C’est cette pente qu’ont décidé d’alimenter certaines figures de la lutte contre l’antiracisme, en défense de « l’universalisme » qu’ils cherchent à opposer au mouvement antiraciste actuel. Manuel Valls dans Valeurs Actuelles, Naem Bestandji dans Marianne, Elisabeth Badinter dans l’Express ou Philippe Bernard dans le Monde expriment tous une offensive générale, une critique de l’antiracisme actuel importé des Etats-Unis au détriment de l’universalisme comme tradition nationale.
Le problème de l’universalisme défendu contre l’antiracisme, est que ses défenseurs fondent, par leurs diverses prises de position, par l’endroit où ils les expriment et par ce qu’ils choisissent de cibler, un universalisme raciste. Et le problème de cet universalisme raciste, est qu’il n’est pas autre chose qu’une défense du suprémacisme blanc.
L’universalisme n’a pas besoin d’être défendu contre le modèle « racialiste » ni contre aucun autre modèle. Il est un idéal, donc il reste le même de toute manière. Peu importe à l’universalisme que des racialistes demandent et obtiennent des droits, puisque l’universalisme réclame que tout le monde ait les mêmes droits. L’égalité ne combat pas les revendications des droits : l’universalisme dépasse et ne s’oppose pas. L’universalisme n’est pas conditionnel. On ne peut pas demander aux minorités d’être universaliste, c’est absurde puisque l’universalisme est un droit. De la même manière l’universalisme ne peut pas être menacé par ceux qui réclament des droits, il ne peut l’être que par ceux qui refusent de leur accorder.
Les Juifs, ces Blancs pas comme les autres
L’antisémitisme est un des fondements de la pensée anti-universaliste.

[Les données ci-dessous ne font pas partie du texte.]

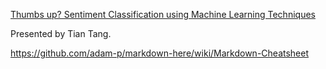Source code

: [Thumbs up? Sentiment Classification using Machine Learning Techniques](http://www.cs.cornell.edu/home/llee/papers/sentiment.pdf)


Presented by Tian Tang.

<https://github.com/adam-p/markdown-here/wiki/Markdown-Cheatsheet>
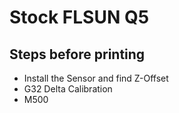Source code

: # Stock FLSUN Q5
## Steps before printing
* Install the Sensor and find Z-Offset
* G32 Delta Calibration
* M500
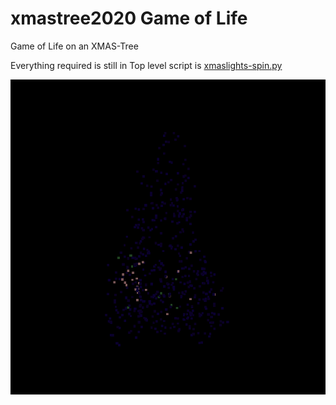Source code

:# xmastree2020 Game of Life

Game of Life on an XMAS-Tree

Everything required is still in Top level script is [xmaslights-spin.py](https://github.com/PrinfD/xmastree2020/blob/main/xmaslights-spin.py)

![anim.gif](https://github.com/PrinfD/xmastree2020/blob/main/anim.gif?raw=true)
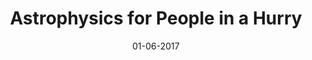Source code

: ---
title: Astrophysics for People in a Hurry

date: 01-06-2017

details:
  attribution: 'Neil deGrasse Tyson'
  link:
---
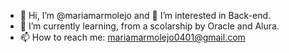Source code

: - 👋 Hi, I’m @mariamarmolejo and 👀 I’m interested in Back-end.
- 🌱 I’m currently learning, from a scolarship by Oracle and Alura.
- 📫 How to reach me: mariamarmolejo0401@gmail.com 
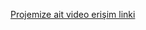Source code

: [Projemize ait video erişim linki](https://drive.google.com/file/d/1UYItptdhCO2i1aZv2M1GEYF04cWbwLf8/view?usp=sharing)

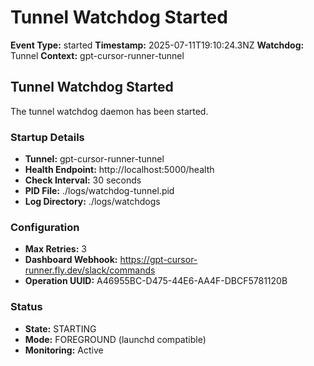 # Tunnel Watchdog Started

**Event Type:** started
**Timestamp:** 2025-07-11T19:10:24.3NZ
**Watchdog:** Tunnel
**Context:** gpt-cursor-runner-tunnel


## Tunnel Watchdog Started

The tunnel watchdog daemon has been started.

### Startup Details
- **Tunnel:** gpt-cursor-runner-tunnel
- **Health Endpoint:** http://localhost:5000/health
- **Check Interval:** 30 seconds
- **PID File:** ./logs/watchdog-tunnel.pid
- **Log Directory:** ./logs/watchdogs

### Configuration
- **Max Retries:** 3
- **Dashboard Webhook:** https://gpt-cursor-runner.fly.dev/slack/commands
- **Operation UUID:** A46955BC-D475-44E6-AA4F-DBCF5781120B

### Status
- **State:** STARTING
- **Mode:** FOREGROUND (launchd compatible)
- **Monitoring:** Active


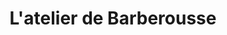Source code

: ---
title: "L'atelier de Barberousse"
url: /soorts-hossegor/latelier-de-barberousse/
shop: coiffeur
---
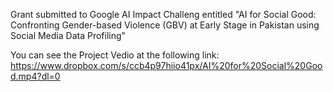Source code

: Grant submitted to Google AI Impact Challeng entitled "AI for Social Good: Confronting Gender-based Violence (GBV) at Early Stage in Pakistan using Social Media Data Profiling" 

You can see the Project Vedio at the following link:
https://www.dropbox.com/s/ccb4p97hiio41px/AI%20for%20Social%20Good.mp4?dl=0
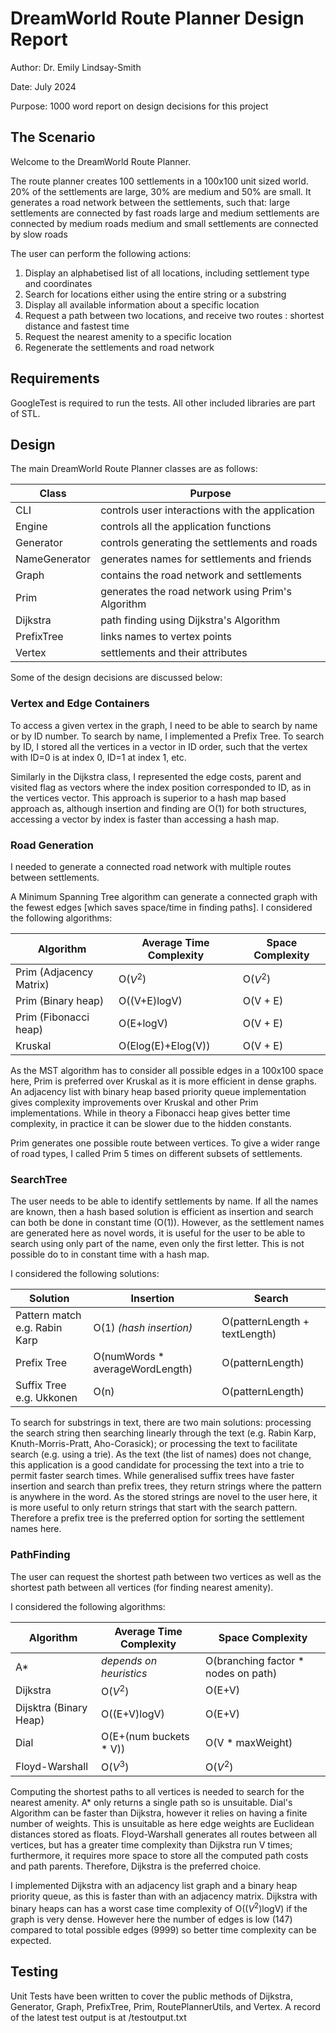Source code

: # DreamWorld Route Planner Design Report

Author: Dr. Emily Lindsay-Smith

Date: July 2024

Purpose: 1000 word report on design decisions for this project

## The Scenario

Welcome to the DreamWorld Route Planner. 

The route planner creates 100 settlements in a 100x100 unit sized world. 20% of the settlements are large, 30% are medium and 50% are small. It generates a road network between the settlements, such that:
	large settlements are connected by fast roads
	large and medium settlements are connected by medium roads
	medium and small settlements are connected by slow roads

The user can perform the following actions:

1) Display an alphabetised list of all locations, including settlement type and coordinates
2) Search for locations either using the entire string or a substring
3) Display all available information about a specific location
4) Request a path between two locations, and receive two routes : shortest distance and fastest time
5) Request the nearest amenity to a specific location
6) Regenerate the settlements and road network

## Requirements
GoogleTest is required to run the tests. All other included libraries are part of STL.

## Design

The main DreamWorld Route Planner classes are as follows:

| Class			| Purpose						|
|-----------------------|-------------------------------------------------------|	
| CLI	 		| controls user interactions with the application	|
| Engine		| controls all the application functions		|
| Generator		| controls generating the settlements and roads		|
| NameGenerator		| generates names for settlements and friends		|
| Graph			| contains the road network and settlements		|
| Prim			| generates the road network using Prim's Algorithm	|
| Dijkstra		| path finding using Dijkstra's Algorithm		|
| PrefixTree		| links names to vertex points				|
| Vertex		| settlements and their attributes			|

Some of the design decisions are discussed below:

### Vertex and Edge Containers
To access a given vertex in the graph, I need to be able to search by name or by ID number. To search by name, I implemented a Prefix Tree. To search by ID, I stored all the vertices in a vector in ID order, such that the vertex with ID=0 is at index 0, ID=1 at index 1, etc. 

Similarly in the Dijkstra class, I represented the edge costs, parent and visited flag as vectors where the index position corresponded to ID, as in the vertices vector. This approach is superior to a hash map based approach as, although insertion and finding are O(1) for both structures, accessing a vector by index is faster than accessing a hash map.

### Road Generation

I needed to generate a connected road network with multiple routes between settlements.

A Minimum Spanning Tree algorithm can generate a connected graph with the fewest edges [which saves space/time in finding paths]. I considered the following algorithms:

| Algorithm			| Average Time Complexity | Space Complexity	|
|-------------------------------|-------------------------|---------------------|
| Prim (Adjacency Matrix) 	| O($V^2$) 		  | O($V^2$)		| 
| Prim (Binary heap)		| O((V+E)logV) 		  | O(V + E) 		| 
| Prim (Fibonacci heap)		| O(E+logV) 		  | O(V + E) 		| 
| Kruskal			| O(Elog(E)+Elog(V)) 	  | O(V + E) 		|

As the MST algorithm has to consider all possible edges in a 100x100 space here, Prim is preferred over Kruskal as it is more efficient in dense graphs. An adjacency list with binary heap based priority queue implementation gives complexity improvements over Kruskal and other Prim implementations. While in theory a Fibonacci heap gives better time complexity, in practice it can be slower due to the hidden constants. 

Prim generates one possible route between vertices. To give a wider range of road types, I called Prim 5 times on different subsets of settlements.

### SearchTree

The user needs to be able to identify settlements by name. If all the names are known, then a hash based solution is efficient as insertion and search can both be done in constant time (O(1)). However, as the settlement names are generated here as novel words, it is useful for the user to be able to search using only part of the name, even only the first letter. This is not possible do to in constant time with a hash map. 

I considered the following solutions:
 
| Solution			| Insertion 				| Search			|	
|-------------------------------|---------------------------------------|-------------------------------|
| Pattern match e.g. Rabin Karp	| O(1) *(hash insertion)*		| O(patternLength + textLength)	|				
| Prefix Tree			| O(numWords * averageWordLength)	| O(patternLength)		| 
| Suffix Tree e.g. Ukkonen	| O(n)					| O(patternLength) 		| 

To search for substrings in text, there are two main solutions: processing the search string then searching linearly through the text (e.g. Rabin Karp, Knuth-Morris-Pratt, Aho-Corasick); or processing the text to facilitate search (e.g. using a trie). As the text (the list of names) does not change, this application is a good candidate for processing the text into a trie to permit faster search times. While generalised suffix trees have faster insertion and search than prefix trees, they return strings where the pattern is anywhere in the word. As the stored strings are novel to the user here, it is more useful to only return strings that start with the search pattern. Therefore a prefix tree is the preferred option for sorting the settlement names here.

### PathFinding

The user can request the shortest path between two vertices as well as the shortest path between all vertices (for finding nearest amenity). 

I considered the following algorithms:

| Algorithm 			| Average Time Complexity 	| Space Complexity 			|
|-------------------------------|-------------------------------|---------------------------------------|
| A*				| *depends on heuristics*	| O(branching factor * nodes on path)	|
| Dijkstra  			| O($V^2$) 			| O(E+V)				| 
| Dijsktra (Binary Heap) 	| O((E+V)logV) 			| O(E+V)				| 
| Dial				| O(E+(num buckets * V)) 	| O(V * maxWeight) 			|
| Floyd-Warshall		| O($V^3$)			| O($V^2$)				|

Computing the shortest paths to all vertices is needed to search for the nearest amenity. A* only returns a single path so is unsuitable. Dial's Algorithm can be faster than Dijkstra, however it relies on having a finite number of weights. This is unsuitable as here edge weights are Euclidean distances stored as floats. Floyd-Warshall generates all routes between all vertices, but has a greater time complexity than Dijkstra run V times; furthermore, it requires more space to store all the computed path costs and path parents. Therefore, Dijkstra is the preferred choice. 

I implemented Dijkstra with an adjacency list graph and a binary heap priority queue, as this is faster than with an adjacency matrix. Dijkstra with binary heaps can has a worst case time complexity of O(($V^2$)logV) if the graph is very dense. However here the number of edges is low (147) compared to total possible edges (9999) so better time complexity can be expected.

## Testing
Unit Tests have been written to cover the public methods of Dijkstra, Generator, Graph, PrefixTree, Prim, RoutePlannerUtils, and Vertex. A record of the latest test output is at /testoutput.txt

La question juive est la question par laquelle la République a été obligée d’appliquer l’universalisme.
Et la persistance de l’antisémitisme continue de poser, chaque fois qu’il apparaît, l’échec de l’universalisme. Le combat contre l’antisémitisme doit être universel. Il ne peut évidemment être effectué dans Valeurs Actuelles derrière des couvertures sur Soros et des interviews de l’auteur antisémite Marc Edouard Nabe ou de Dieudonné. Mais ce qui se passe est encore bien pire. Ce que fait Manuel Valls en allant dans Valeurs Actuelles c’est exiger qu’au nom de la lutte contre l’antisémitisme on défende sa démarche d’autopromotion à l’extrême droite.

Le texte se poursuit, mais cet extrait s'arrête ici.